══ Data to examine ══

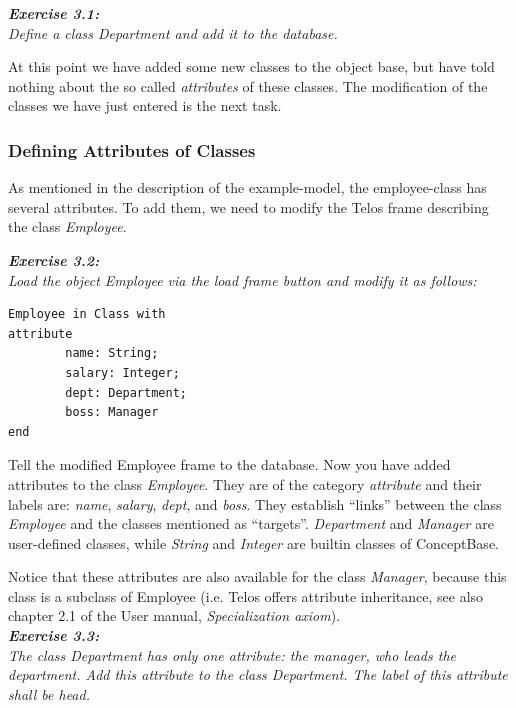 \documentclass[10pt,a4paper]{article}
\begin{document}
\vspace{0.7cm}
{\it
{\bf Exercise 3.1:}\\
Define a class {\em Department} and add it to the database. \\
}

At this point we have added some new classes to the object
base, but have told nothing about the so called {\em attributes} of these
classes.  The modification of the classes we have just entered is the
next task.


\subsubsection{Defining Attributes of Classes}

As mentioned in the description of the example-model, the employee-class
has several attributes. To add them, we need to modify the Telos frame
describing the class {\em Employee}.

\vspace{0.7cm}
{\it
{\bf Exercise 3.2:} \\
Load the object
{\em Employee} via the {\em load frame} button and
modify it as follows:
}

\begin{verbatim}
Employee in Class with
attribute
        name: String;
        salary: Integer;
        dept: Department;
        boss: Manager
end
\end{verbatim}

Tell the modified Employee frame to the database.
Now you have added attributes to the class {\em Employee}.
They are of the category {\em attribute} and  their labels are:
{\em name}, {\em salary}, {\em dept}, and {\em boss}.  They establish ``links''
between the class {\em Employee} and the classes mentioned as ``targets''.
{\em Department} and {\em Manager} are user-defined classes, while {\em String}
and {\em Integer} are builtin classes of ConceptBase. 

Notice that these attributes are also available for the class
{\em Manager}, because this class is a subclass of Employee
(i.e. Telos offers attribute inheritance, see also chapter 2.1
of the User manual, {\em Specialization axiom}).\\

\vspace{0.7cm}
{\it
{\bf Exercise 3.3:}\\
The class Department has only one attribute: the manager,
who leads the department. Add this attribute to the class Department.
The label of this attribute shall be {\em head}.\\
}
\end{document}
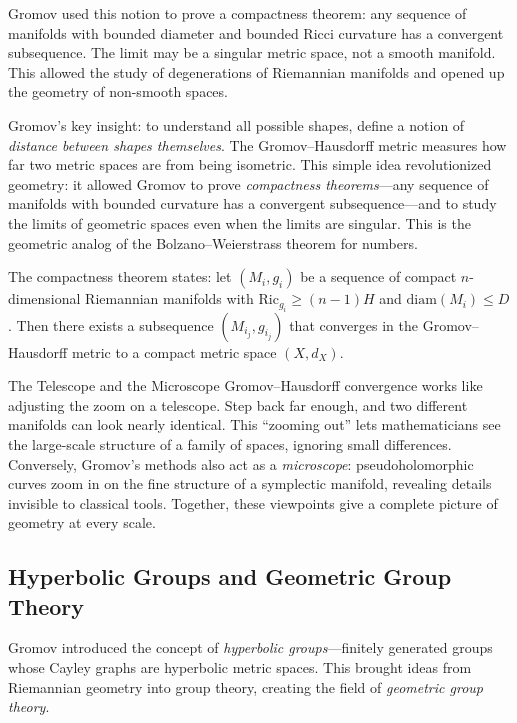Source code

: Gromov used this notion to prove a compactness theorem: any sequence of manifolds with bounded diameter and bounded Ricci curvature has a convergent subsequence. The limit may be a singular metric space, not a smooth manifold. This allowed the study of degenerations of Riemannian manifolds and opened up the geometry of non-smooth spaces.

\begin{bigidea}
Gromov's key insight: to understand all possible shapes, define a notion of \emph{distance between shapes themselves}. The Gromov--Hausdorff metric measures how far two metric spaces are from being isometric. This simple idea revolutionized geometry: it allowed Gromov to prove \emph{compactness theorems}---any sequence of manifolds with bounded curvature has a convergent subsequence---and to study the limits of geometric spaces even when the limits are singular. This is the geometric analog of the Bolzano--Weierstrass theorem for numbers.
\end{bigidea}

The compactness theorem states: let $(M_i, g_i)$ be a sequence of compact $n$-dimensional Riemannian manifolds with $\mathrm{Ric}_{g_i} \geq (n-1)H$ and $\mathrm{diam}(M_i) \leq D$. Then there exists a subsequence $(M_{i_j}, g_{i_j})$ that converges in the Gromov--Hausdorff metric to a compact metric space $(X, d_X)$.

\begin{analogy}{The Telescope and the Microscope}
Gromov--Hausdorff convergence works like adjusting the zoom on a telescope. Step back far enough, and two different manifolds can look nearly identical. This ``zooming out'' lets mathematicians see the large-scale structure of a family of spaces, ignoring small differences. Conversely, Gromov's methods also act as a \emph{microscope}: pseudoholomorphic curves zoom in on the fine structure of a symplectic manifold, revealing details invisible to classical tools. Together, these viewpoints give a complete picture of geometry at every scale.
\end{analogy}

\subsection{Hyperbolic Groups and Geometric Group Theory}

Gromov introduced the concept of \emph{hyperbolic groups}---finitely generated groups whose Cayley graphs are hyperbolic metric spaces. This brought ideas from Riemannian geometry into group theory, creating the field of \emph{geometric group theory}.

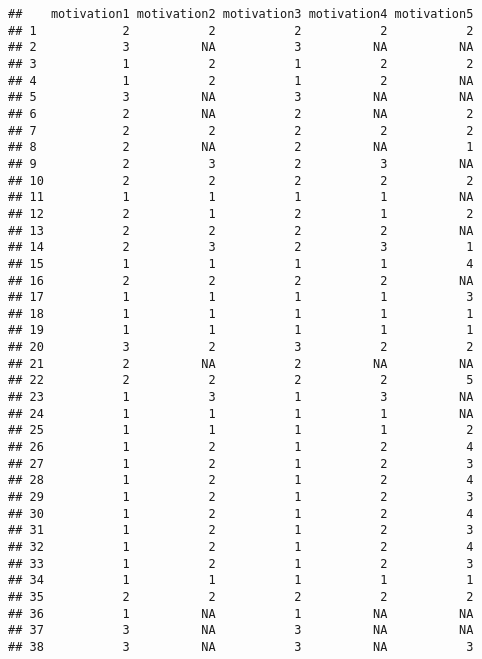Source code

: \documentclass[]{article}
\begin{document}
\begin{verbatim}
##    motivation1 motivation2 motivation3 motivation4 motivation5
## 1            2           2           2           2           2
## 2            3          NA           3          NA          NA
## 3            1           2           1           2           2
## 4            1           2           1           2          NA
## 5            3          NA           3          NA          NA
## 6            2          NA           2          NA           2
## 7            2           2           2           2           2
## 8            2          NA           2          NA           1
## 9            2           3           2           3          NA
## 10           2           2           2           2           2
## 11           1           1           1           1          NA
## 12           2           1           2           1           2
## 13           2           2           2           2          NA
## 14           2           3           2           3           1
## 15           1           1           1           1           4
## 16           2           2           2           2          NA
## 17           1           1           1           1           3
## 18           1           1           1           1           1
## 19           1           1           1           1           1
## 20           3           2           3           2           2
## 21           2          NA           2          NA          NA
## 22           2           2           2           2           5
## 23           1           3           1           3          NA
## 24           1           1           1           1          NA
## 25           1           1           1           1           2
## 26           1           2           1           2           4
## 27           1           2           1           2           3
## 28           1           2           1           2           4
## 29           1           2           1           2           3
## 30           1           2           1           2           4
## 31           1           2           1           2           3
## 32           1           2           1           2           4
## 33           1           2           1           2           3
## 34           1           1           1           1           1
## 35           2           2           2           2           2
## 36           1          NA           1          NA          NA
## 37           3          NA           3          NA          NA
## 38           3          NA           3          NA           3
\end{verbatim}
\end{document}
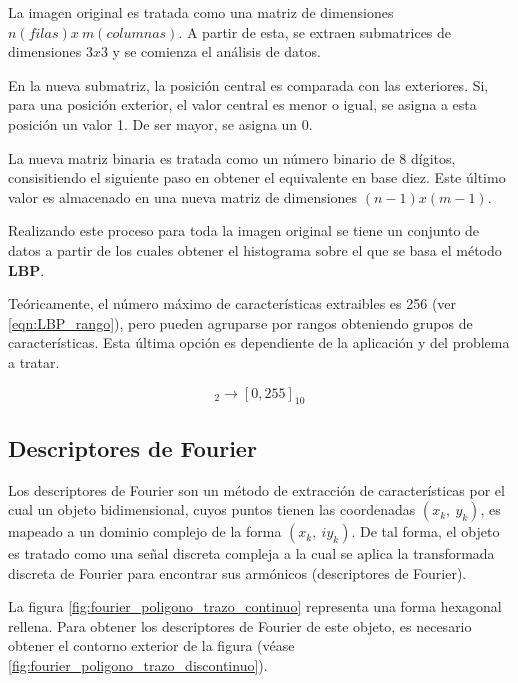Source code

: La imagen original es tratada como una matriz de dimensiones $ n(filas) x\: m(columnas) $. A partir de esta, se extraen submatrices de dimensiones $3x3$ y se comienza el análisis de datos.

En la nueva submatriz, la posición central es comparada con las exteriores. Si, para una posición exterior, el valor central es menor o igual, se asigna a esta posición un valor 1. De ser mayor, se asigna un 0.

La nueva matriz binaria es tratada como un número binario de 8 dígitos, consisitiendo el siguiente paso en obtener el equivalente en base diez. Este último valor es almacenado en una nueva matriz de dimensiones $(n-1)x(m-1)$.

Realizando este proceso para toda la imagen original se tiene un conjunto de datos a partir de los cuales obtener el histograma sobre el que se basa el método \textbf{LBP}.

Teóricamente, el número máximo de características extraibles es 256 (ver \ref{eqn:LBP_rango}), pero pueden agruparse por rangos obteniendo grupos de características. Esta última opción es dependiente de la aplicación y del problema a tratar.

\begin{equation}
	[00000000, 11111111]_{2} \rightarrow [0, 255]_{10}
	\label{eqn:LBP_rango}
\end{equation}

\pagebreak
\subsection{Descriptores de Fourier} \label{subsection:fourier}

Los descriptores de Fourier son un método de extracción de características por el cual un objeto bidimensional, cuyos puntos tienen las coordenadas $ (x_{k},\:y_{k})$, es mapeado a un dominio complejo de la forma $(x_{k},\:iy_{k})$. De tal forma, el objeto es tratado como una señal discreta compleja a la cual se aplica la transformada discreta de Fourier para encontrar sus armónicos (descriptores de Fourier).

La figura \ref{fig:fourier_poligono_trazo_continuo} representa una forma hexagonal rellena. Para obtener los descriptores de Fourier de este objeto, es necesario obtener el contorno exterior de la figura (véase \ref{fig:fourier_poligono_trazo_discontinuo}).

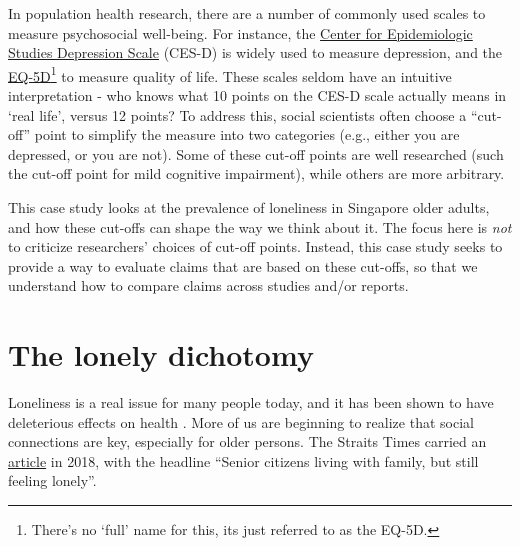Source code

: \documentclass[openany]{book}
\let\rmarkdownfootnote\footnote%
\def\footnote{\protect\rmarkdownfootnote}
\begin{document}
In population health research, there are a number of commonly used
scales to measure psychosocial well-being. For instance, the
\href{https://www.apa.org/pi/about/publications/caregivers/practice-settings/assessment/tools/depression-scale}{Center
for Epidemiologic Studies Depression Scale} (CES-D) is widely used to
measure depression, and the
\href{https://euroqol.org/eq-5d-instruments/}{EQ-5D}\footnote{There's no
  `full' name for this, its just referred to as the EQ-5D.} to measure
quality of life. These scales seldom have an intuitive interpretation -
who knows what 10 points on the CES-D scale actually means in `real
life', versus 12 points? To address this, social scientists often choose
a ``cut-off'' point to simplify the measure into two categories (e.g.,
either you are depressed, or you are not). Some of these cut-off points
are well researched (such the cut-off point for mild cognitive
impairment), while others are more arbitrary.

This case study looks at the prevalence of loneliness in Singapore older
adults, and how these cut-offs can shape the way we think about it. The
focus here is \emph{not} to criticize researchers' choices of cut-off
points. Instead, this case study seeks to provide a way to evaluate
claims that are based on these cut-offs, so that we understand how to
compare claims across studies and/or reports.

\section{The lonely dichotomy}\label{the-lonely-dichotomy}

Loneliness is a real issue for many people today, and it has been shown
to have deleterious effects on health
\citep{rico-uribe_association_2018}. More of us are beginning to realize
that social connections are key, especially for older persons. The
Straits Times carried an
\href{https://www.straitstimes.com/singapore/living-with-family-but-still-feeling-lonely}{article}
in 2018, with the headline ``Senior citizens living with family, but
still feeling lonely''.
\end{document}
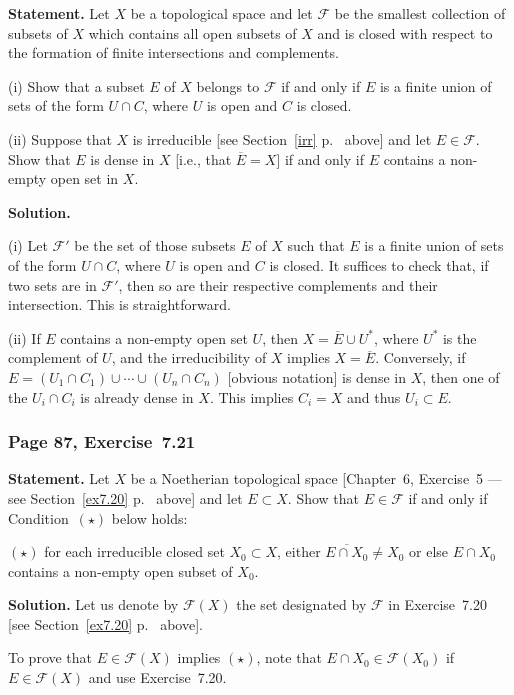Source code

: \documentclass[12pt,letterpaper]{article}%
\newcommand{\nn}{\noindent}
\begin{document}
\textbf{Statement.} Let $X$ be a topological space and let $\mathcal F$ be the smallest collection of subsets of $X$ which contains all open subsets of $X$ and is closed with respect to the formation of finite intersections and complements.

\nn(i) Show that a subset $E$ of $X$ belongs to $\mathcal F$ if and only if $E$ is a finite union of sets of the form $U\cap C$, where $U$ is open and $C$ is closed.

\nn(ii) Suppose that $X$ is irreducible [see Section~\ref{irr} p.~\pageref{irr} above] and let $E\in\mathcal F$. Show that $E$ is dense in $X$ [i.e., that $\overline E=X$] if and only if $E$ contains a non-empty open set in $X$. 

\nn\textbf{Solution.}

\nn(i) Let $\mathcal F'$ be the set of those subsets $E$ of $X$ such that $E$ is a finite union of sets of the form $U\cap C$, where $U$ is open and $C$ is closed. It suffices to check that, if two sets are in $\mathcal F'$, then so are their respective complements and their intersection. This is straightforward. 

\nn(ii) If $E$ contains a non-empty open set $U$, then $X=\overline E\cup U^*$, where $U^*$ is the complement of $U$, and the irreducibility of $X$ implies $X=\overline E$. Conversely, if $E=(U_1\cap C_1)\cup\cdots\cup(U_n\cap C_n)$ [obvious notation] is dense in $X$, then one of the $U_i\cap C_i$ is already dense in $X$. This implies $C_i=X$ and thus $U_i\subset E$.

\subsubsection{Page 87, Exercise~7.21}\label{ex7.21}%

\textbf{Statement.} Let $X$ be a Noetherian topological space [Chapter~6, Exercise~5 --- see Section~\ref{ex7.20} p.~\pageref{ex7.20} above] and let $E\subset X$. Show that $E\in\mathcal F$ if and only if Condition~$(\star)$ below holds: 

\nn$(\star)$ for each irreducible closed set $X_0\subset X$, either $\overline{E\cap X_0}\ne X_0$ or else $E\cap X_0$ contains a non-empty open subset of $X_0$. 

\nn\textbf{Solution.} Let us denote by $\mathcal F(X)$ the set designated by $\mathcal F$ in Exercise~7.20 [see Section~\ref{ex7.20} p.~\pageref{ex7.20} above]. 

To prove that $E\in\mathcal F(X)$ implies $(\star)$, note that $E\cap X_0\in\mathcal F(X_0)$ if $E\in\mathcal F(X)$ and use Exercise~7.20.%
\end{document}
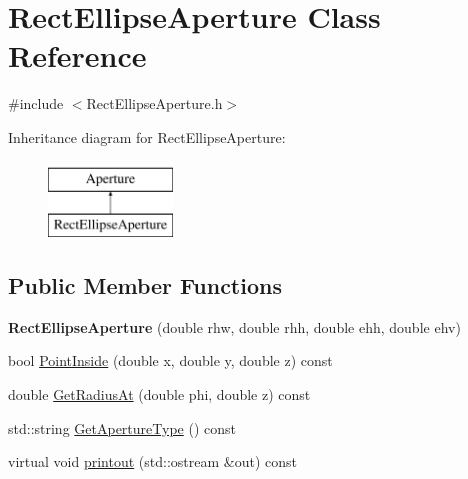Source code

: \hypertarget{classRectEllipseAperture}{}\section{Rect\+Ellipse\+Aperture Class Reference}
\label{classRectEllipseAperture}


{\ttfamily \#include $<$Rect\+Ellipse\+Aperture.\+h$>$}

Inheritance diagram for Rect\+Ellipse\+Aperture\+:\begin{figure}[H]
\begin{center}
\leavevmode
\includegraphics[height=2.000000cm]{classRectEllipseAperture}
\end{center}
\end{figure}
\subsection*{Public Member Functions}
\begin{DoxyCompactItemize}
\item 
\mbox{\label{classRectEllipseAperture_a806557895c0a3df2e4e6e5e6aa577c19}} 
{\bfseries Rect\+Ellipse\+Aperture} (double rhw, double rhh, double ehh, double ehv)
\item 
bool \hyperlink{classRectEllipseAperture_ac3cc7fae775b055d74ea185a77b08c7f}{Point\+Inside} (double x, double y, double z) const
\item 
double \hyperlink{classRectEllipseAperture_a3e6ea0e15b7a9f026bc7ead70efe5e18}{Get\+Radius\+At} (double phi, double z) const
\item 
std\+::string \hyperlink{classRectEllipseAperture_a983dec943872b82aa91f74cd10558207}{Get\+Aperture\+Type} () const
\item 
virtual void \hyperlink{classRectEllipseAperture_a13285bdfb9c849fe94cd261ae1bfffe4}{printout} (std\+::ostream \&out) const
\end{DoxyCompactItemize}
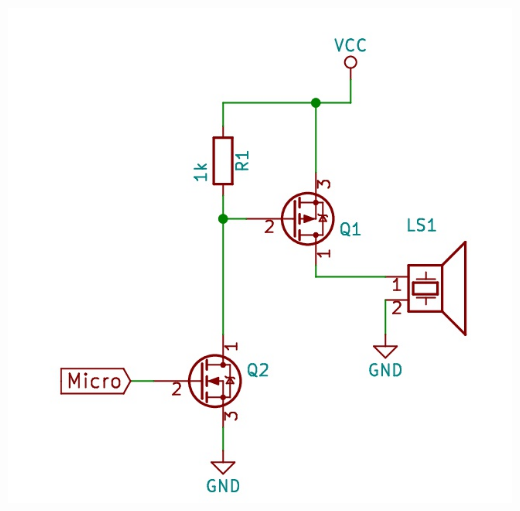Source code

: \begin{minipage}{1\textwidth}
\begin{center}
\includegraphics[width=0.5\textwidth%
]{Abbildungen/h-side.png}
\label{fig:hiside}
\end{center}
\end{minipage}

═══

> _Exercise_:
From the entries above, copy each line holding "Statement".

> _Result_:
\textbf{Statement.} Let $X$ be a topological space and let $\mathcal F$ be the smallest collection of subsets of $X$ which contains all open subsets of $X$ and is closed with respect to the formation of finite intersections and complements.
\textbf{Statement.} Let $X$ be a Noetherian topological space [Chapter~6, Exercise~5 --- see Section~\ref{ex7.20} p.~\pageref{ex7.20} above] and let $E\subset X$. Show that $E\in\mathcal F$ if and only if Condition~$(\star)$ below holds: 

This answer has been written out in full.